* **Work item**:
One number is the whole answer: how many lines of the records include "server".

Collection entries
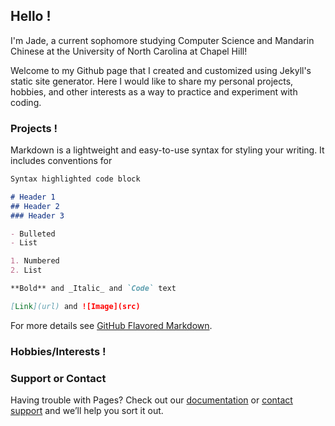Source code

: ## Hello !

I'm Jade, a current sophomore studying Computer Science and Mandarin Chinese at the University of North Carolina at Chapel Hill!

Welcome to my Github page that I created and customized using Jekyll's static site generator. Here I would like to share my personal projects, hobbies, and other interests as a way to practice and experiment with coding. 

### Projects !

Markdown is a lightweight and easy-to-use syntax for styling your writing. It includes conventions for

```markdown
Syntax highlighted code block

# Header 1
## Header 2
### Header 3

- Bulleted
- List

1. Numbered
2. List

**Bold** and _Italic_ and `Code` text

[Link](url) and ![Image](src)
```

For more details see [GitHub Flavored Markdown](https://guides.github.com/features/mastering-markdown/).

### Hobbies/Interests !



### Support or Contact

Having trouble with Pages? Check out our [documentation](https://docs.github.com/categories/github-pages-basics/) or [contact support](https://support.github.com/contact) and we’ll help you sort it out.

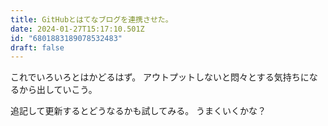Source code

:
 ```yaml
---
title: GitHubとはてなブログを連携させた。
date: 2024-01-27T15:17:10.501Z
id: "6801883189078532483"
draft: false
---
```

これでいろいろとはかどるはず。
アウトプットしないと悶々とする気持ちになるから出していこう。

追記して更新するとどうなるかも試してみる。
うまくいくかな？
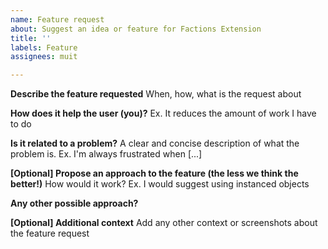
 ```yaml
---
name: Feature request
about: Suggest an idea or feature for Factions Extension
title: ''
labels: Feature
assignees: muit

---
```


**Describe the feature requested**
When, how, what is the request about

**How does it help the user (you)?**
Ex. It reduces the amount of work I have to do

**Is it related to a problem?**
A clear and concise description of what the problem is. Ex. I'm always frustrated when [...]

**[Optional] Propose an approach to the feature (the less we think the better!)**
How would it work? Ex. I would suggest using instanced objects

**Any other possible approach?**

**[Optional] Additional context**
Add any other context or screenshots about the feature request
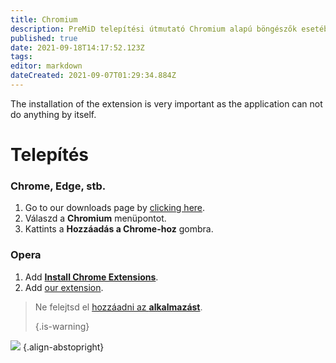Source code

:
 ```yaml
---
title: Chromium
description: PreMiD telepítési útmutató Chromium alapú böngészők esetében
published: true
date: 2021-09-18T14:17:52.123Z
tags: 
editor: markdown
dateCreated: 2021-09-07T01:29:34.884Z
---
```


The installation of the extension is very important as the application can not do anything by itself.

# Telepítés
### Chrome, Edge, stb.
1. Go to our downloads page by [clicking here](https://premid.app/downloads).
2. Válaszd a **Chromium** menüpontot.
3. Kattints a **Hozzáadás a Chrome-hoz** gombra.

### Opera
1. Add **[Install Chrome Extensions](https://addons.opera.com/en/extensions/details/install-chrome-extensions/)**.
2. Add [our extension](https://premid.app/downloads).

> Ne felejtsd el [hozzáadni az **alkalmazást**](/install). 
> 
> {.is-warning}

![](https://img.icons8.com/color/2x/chrome.png) {.align-abstopright}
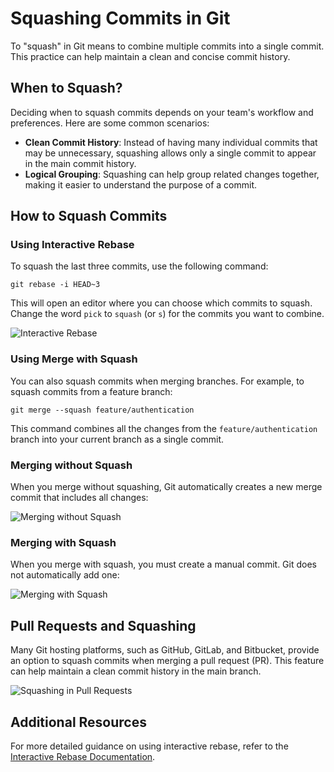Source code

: # Squashing Commits in Git

To "squash" in Git means to combine multiple commits into a single commit. This practice can help maintain a clean and concise commit history.

## When to Squash?

Deciding when to squash commits depends on your team's workflow and preferences. Here are some common scenarios:

- **Clean Commit History**: Instead of having many individual commits that may be unnecessary, squashing allows only a single commit to appear in the main commit history.
- **Logical Grouping**: Squashing can help group related changes together, making it easier to understand the purpose of a commit.

## How to Squash Commits

### Using Interactive Rebase

To squash the last three commits, use the following command:

```shell
git rebase -i HEAD~3
```

This will open an editor where you can choose which commits to squash. Change the word `pick` to `squash` (or `s`) for the commits you want to combine.

![Interactive Rebase](../images/image-7.png)

### Using Merge with Squash

You can also squash commits when merging branches. For example, to squash commits from a feature branch:

```shell
git merge --squash feature/authentication
```

This command combines all the changes from the `feature/authentication` branch into your current branch as a single commit.

### Merging without Squash

When you merge without squashing, Git automatically creates a new merge commit that includes all changes:

![Merging without Squash](../images/image-8.png)

### Merging with Squash

When you merge with squash, you must create a manual commit. Git does not automatically add one:

![Merging with Squash](../images/image-9.png)

## Pull Requests and Squashing

Many Git hosting platforms, such as GitHub, GitLab, and Bitbucket, provide an option to squash commits when merging a pull request (PR). This feature can help maintain a clean commit history in the main branch.

![Squashing in Pull Requests](../images/image-10.png)

## Additional Resources

For more detailed guidance on using interactive rebase, refer to the [Interactive Rebase Documentation](interactive-rebase.md).
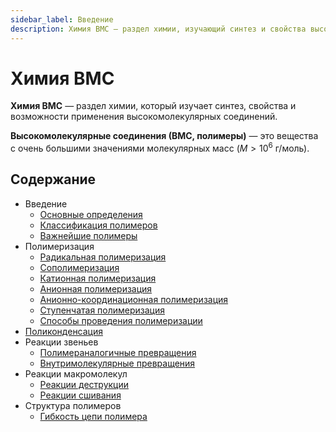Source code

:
```yaml
---
sidebar_label: Введение
description: Химия ВМС — раздел химии, изучающий синтез и свойства высокомолекулярных соединений.
---
```


# Химия ВМС

**Химия ВМС** — раздел химии, который изучает синтез, свойства и возможности применения высокомолекулярных соединений.

**Высокомолекулярные соединения (ВМС, полимеры)** — это вещества с очень большими значениями молекулярных масс ($M > 10^6$ г/моль).

## Содержание

- Введение
    - [Основные определения](vms/opredeleniya.md)
    - [Классификация полимеров](vms/klassifikatsiya-polimerov.md)
    - [Важнейшие полимеры](vms/vazhnejshie-polimery.md)
- Полимеризация
    - [Радикальная полимеризация](vms/radikalnaya-polimerizaciya.md)
    - [Сополимеризация](vms/sopolimerizatsiya.md)
    - [Катионная полимеризация](vms/kationnaya-polimerizatsiya.md)
    - [Анионная полимеризация](vms/anionnaya-polimerizatsiya.md)
    - [Анионно-координационная полимеризация](vms/anionno-koordinatsionnaya-polimerizatsiya.md)
    - [Ступенчатая полимеризация](vms/stupenchataya-polimerizatsiya.md)
    - [Способы проведения полимеризации](vms/sposoby-provedeniya-polimerizatsii.md)
- [Поликонденсация](vms/polikondensatsiya.md)
- Реакции звеньев
    - [Полимераналогичные превращения](vms/polimeranalogichnye-prevrashcheniya.md)
    - [Внутримолекулярные превращения](vms/vnutrimolekulyarnye-prevrashcheniya.md)
- Реакции макромолекул
    - [Реакции деструкции](vms/reakcii-destrukcii.md)
    - [Реакции сшивания](vms/reakcii-sshivaniya.md)
- Структура полимеров
    - [Гибкость цепи полимера](vms/gibkost-cepi-polimera.md)
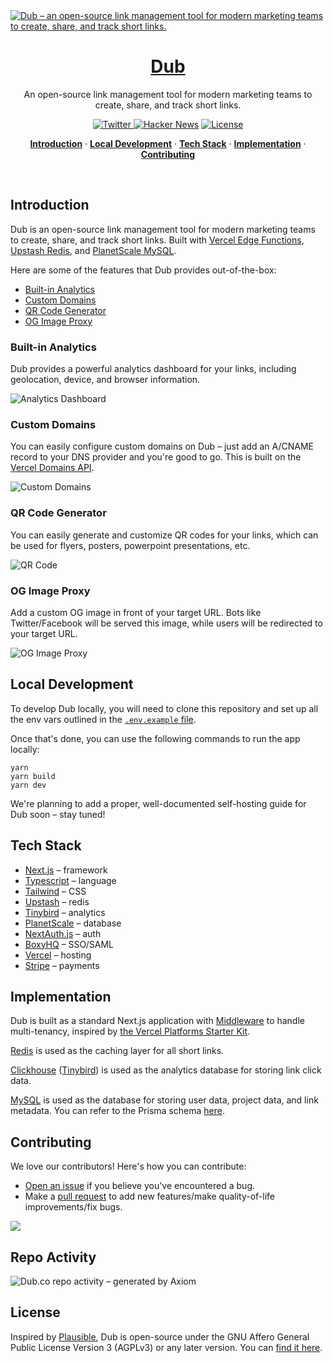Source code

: <a href="https://dub.co">
  <img alt="Dub – an open-source link management tool for modern marketing teams to create, share, and track short links." src="https://user-images.githubusercontent.com/28986134/200727801-6355c62e-60b5-45d7-a83d-44b11545e471.png">
  <h1 align="center">Dub</h1>
</a>

<p align="center">
  An open-source link management tool for modern marketing teams to create, share, and track short links.
</p>

<p align="center">
  <a href="https://twitter.com/dubdotco">
    <img src="https://img.shields.io/twitter/follow/dubdotco?style=flat&label=%40dubdotco&logo=twitter&color=0bf&logoColor=fff" alt="Twitter" />
  </a>
  <a href="https://news.ycombinator.com/item?id=32939407"><img src="https://img.shields.io/badge/Hacker%20News-255-%23FF6600" alt="Hacker News"></a>
  <a href="https://github.com/steven-tey/dub/blob/main/LICENSE">
    <img src="https://img.shields.io/github/license/steven-tey/dub?label=license&logo=github&color=f80&logoColor=fff" alt="License" />
  </a>
</p>

<p align="center">
  <a href="#introduction"><strong>Introduction</strong></a> ·
  <a href="#local-development"><strong>Local Development</strong></a> ·
  <a href="#tech-stack"><strong>Tech Stack</strong></a> ·
  <a href="#implementation"><strong>Implementation</strong></a> ·
  <a href="#contributing"><strong>Contributing</strong></a>
</p>
<br/>

## Introduction

Dub is an open-source link management tool for modern marketing teams to create, share, and track short links. Built with [Vercel Edge Functions](http://vercel.com/edge), [Upstash Redis](https://docs.upstash.com/redis), and [PlanetScale MySQL](https://planetscale.com/).

Here are some of the features that Dub provides out-of-the-box:

- [Built-in Analytics](#built-in-analytics)
- [Custom Domains](#custom-domains)
- [QR Code Generator](#qr-code-generator)
- [OG Image Proxy](#og-image-proxy)

### Built-in Analytics

Dub provides a powerful analytics dashboard for your links, including geolocation, device, and browser information.

![Analytics Dashboard](https://user-images.githubusercontent.com/28986134/200727883-40fe9e62-93a2-48b6-8316-4ce3e6f490f0.png)

### Custom Domains

You can easily configure custom domains on Dub – just add an A/CNAME record to your DNS provider and you're good to go. This is built on the [Vercel Domains API](https://domains-api.vercel.app/).

![Custom Domains](https://user-images.githubusercontent.com/28986134/200727913-432734b4-4fc7-46ef-b09f-cc8262dc8a0d.png)

### QR Code Generator

You can easily generate and customize QR codes for your links, which can be used for flyers, posters, powerpoint presentations, etc.

![QR Code](https://user-images.githubusercontent.com/28986134/200727932-2259628b-8f89-4017-896d-a355940222db.png)

### OG Image Proxy

Add a custom OG image in front of your target URL. Bots like Twitter/Facebook will be served this image, while users will be redirected to your target URL.

![OG Image Proxy](https://user-images.githubusercontent.com/28986134/200727958-e8a5ac24-644b-45c6-8018-41c4dea25cd1.gif)

## Local Development

To develop Dub locally, you will need to clone this repository and set up all the env vars outlined in the [`.env.example` file](https://github.com/steven-tey/dub/blob/main/.env.example).

Once that's done, you can use the following commands to run the app locally:

```
yarn
yarn build
yarn dev
```

We're planning to add a proper, well-documented self-hosting guide for Dub soon – stay tuned!

## Tech Stack

- [Next.js](https://nextjs.org/) – framework
- [Typescript](https://www.typescriptlang.org/) – language
- [Tailwind](https://tailwindcss.com/) – CSS
- [Upstash](https://upstash.com/) – redis
- [Tinybird](https://tinybird.com/) – analytics
- [PlanetScale](https://planetscale.com/) – database
- [NextAuth.js](https://next-auth.js.org/) – auth
- [BoxyHQ](https://boxyhq.com/enterprise-sso) – SSO/SAML
- [Vercel](https://vercel.com/) – hosting
- [Stripe](https://stripe.com/) – payments

## Implementation

Dub is built as a standard Next.js application with [Middleware](https://nextjs.org/docs/advanced-features/middleware) to handle multi-tenancy, inspired by [the Vercel Platforms Starter Kit](https://github.com/vercel/platforms).

[Redis](https://redis.io/) is used as the caching layer for all short links.

[Clickhouse](https://clickhouse.com/) ([Tinybird](https://tinybird.com/)) is used as the analytics database for storing link click data.

[MySQL](https://www.mysql.com/) is used as the database for storing user data, project data, and link metadata. You can refer to the Prisma schema [here](/prisma/schema.prisma).

## Contributing

We love our contributors! Here's how you can contribute:

- [Open an issue](https://github.com/steven-tey/dub/issues) if you believe you've encountered a bug.
- Make a [pull request](https://github.com/steven-tey/dub/pull) to add new features/make quality-of-life improvements/fix bugs.

<a href="https://github.com/steven-tey/dub/graphs/contributors">
  <img src="https://contrib.rocks/image?repo=steven-tey/dub" />
</a>

## Repo Activity

![Dub.co repo activity – generated by Axiom](https://repobeats.axiom.co/api/embed/c90805656bae44a62c62b38222270d5f697fcfb1.svg "Repobeats analytics image")

## License

Inspired by [Plausible](https://plausible.io/), Dub is open-source under the GNU Affero General Public License Version 3 (AGPLv3) or any later version. You can [find it here](https://github.com/steven-tey/dub/blob/main/LICENSE.md).
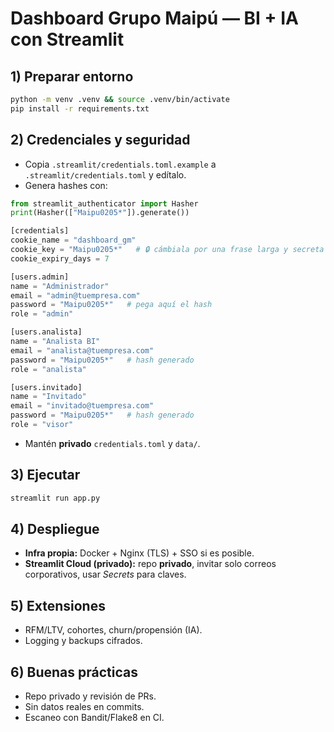 # Dashboard Grupo Maipú — BI + IA con Streamlit

## 1) Preparar entorno
```bash
python -m venv .venv && source .venv/bin/activate
pip install -r requirements.txt
```

## 2) Credenciales y seguridad
- Copia `.streamlit/credentials.toml.example` a `.streamlit/credentials.toml` y edítalo.
- Genera hashes con:
```python
from streamlit_authenticator import Hasher
print(Hasher(["Maipu0205*"]).generate())

[credentials]
cookie_name = "dashboard_gm"
cookie_key = "Maipu0205*"   # 🔒 cámbiala por una frase larga y secreta
cookie_expiry_days = 7

[users.admin]
name = "Administrador"
email = "admin@tuempresa.com"
password = "Maipu0205*"   # pega aquí el hash
role = "admin"

[users.analista]
name = "Analista BI"
email = "analista@tuempresa.com"
password = "Maipu0205*"   # hash generado
role = "analista"

[users.invitado]
name = "Invitado"
email = "invitado@tuempresa.com"
password = "Maipu0205*"   # hash generado
role = "visor"

```
- Mantén **privado** `credentials.toml` y `data/`.

## 3) Ejecutar
```bash
streamlit run app.py
```

## 4) Despliegue
- **Infra propia:** Docker + Nginx (TLS) + SSO si es posible.
- **Streamlit Cloud (privado):** repo **privado**, invitar solo correos corporativos, usar *Secrets* para claves.

## 5) Extensiones
- RFM/LTV, cohortes, churn/propensión (IA).
- Logging y backups cifrados.

## 6) Buenas prácticas
- Repo privado y revisión de PRs.
- Sin datos reales en commits.
- Escaneo con Bandit/Flake8 en CI.
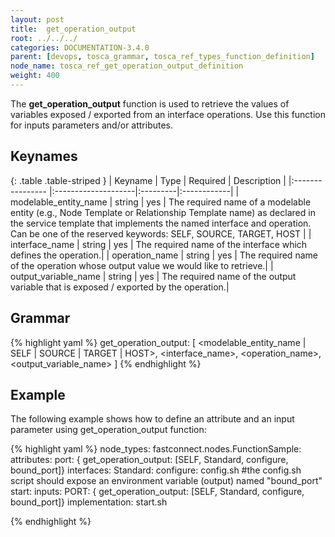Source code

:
 ```yaml
---
layout: post
title:  get_operation_output
root: ../../../
categories: DOCUMENTATION-3.4.0
parent: [devops, tosca_grammar, tosca_ref_types_function_definition]
node_name: tosca_ref_get_operation_output_definition
weight: 400
---
```


The **get_operation_output** function is used to retrieve the values of variables exposed / exported from an interface operations.
Use this function for inputs parameters and/or attributes.

## Keynames

{: .table .table-striped }
| Keyname                   | Type                | Required | Description |
|:----------------          |:--------------------|:---------|:------------|
| modelable_entity_name     | string              | yes      | The  required  name of a modelable entity (e.g., Node Template  or Relationship  Template name) as declared in the service template that implements the named interface and operation. Can be one of the reserved keywords: SELF, SOURCE, TARGET, HOST |
| interface_name           | string              | yes       | The required name of the interface which defines the operation.|
| operation_name           | string              | yes       | The required name of the operation whose output value we would like to retrieve.|
| output_variable_name     | string              | yes       | The required name of the output variable that is exposed / exported by the operation.|

## Grammar

{% highlight yaml %}
get_operation_output: [ <modelable_entity_name | SELF | SOURCE | TARGET | HOST>, <interface_name>, <operation_name>, <output_variable_name> ]
{% endhighlight %}

## Example

The following example shows how to define an attribute and an input parameter using get_operation_output function:

{% highlight yaml %}
node_types:
  fastconnect.nodes.FunctionSample:
    attributes:
      port: { get_operation_output: [SELF, Standard, configure, bound_port]}
    interfaces:
      Standard:
        configure: config.sh  #the  config.sh script should expose an environment variable (output) named "bound_port"
        start:
          inputs:
            PORT: { get_operation_output: [SELF, Standard, configure, bound_port]}
          implementation: start.sh

{% endhighlight %}
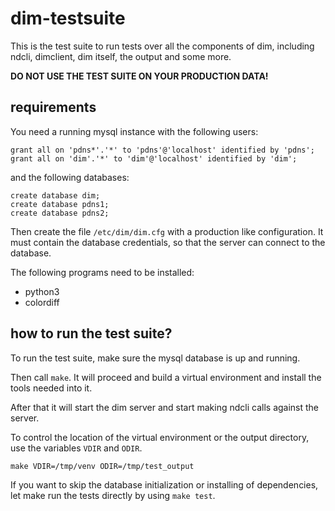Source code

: dim-testsuite
=============

This is the test suite to run tests over all the components of dim, including
ndcli, dimclient, dim itself, the output and some more.

**DO NOT USE THE TEST SUITE ON YOUR PRODUCTION DATA!**

requirements
------------

You need a running mysql instance with the following users:

```
grant all on 'pdns*'.'*' to 'pdns'@'localhost' identified by 'pdns';
grant all on 'dim'.'*' to 'dim'@'localhost' identified by 'dim';
```

and the following databases:
```
create database dim;
create database pdns1;
create database pdns2;
```

Then create the file `/etc/dim/dim.cfg` with a production like configuration.
It must contain the database credentials, so that the server can connect to the
database.

The following programs need to be installed:

* python3
* colordiff

how to run the test suite?
--------------------------

To run the test suite, make sure the mysql database is up and running.

Then call `make`.
It will proceed and build a virtual environment and install the tools needed
into it.

After that it will start the dim server and start making ndcli calls against
the server.

To control the location of the virtual environment or the output directory,
use the variables `VDIR` and `ODIR`.

```
make VDIR=/tmp/venv ODIR=/tmp/test_output
```

If you want to skip the database initialization or installing of dependencies,
let make run the tests directly by using `make test`.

* **Task result**:
3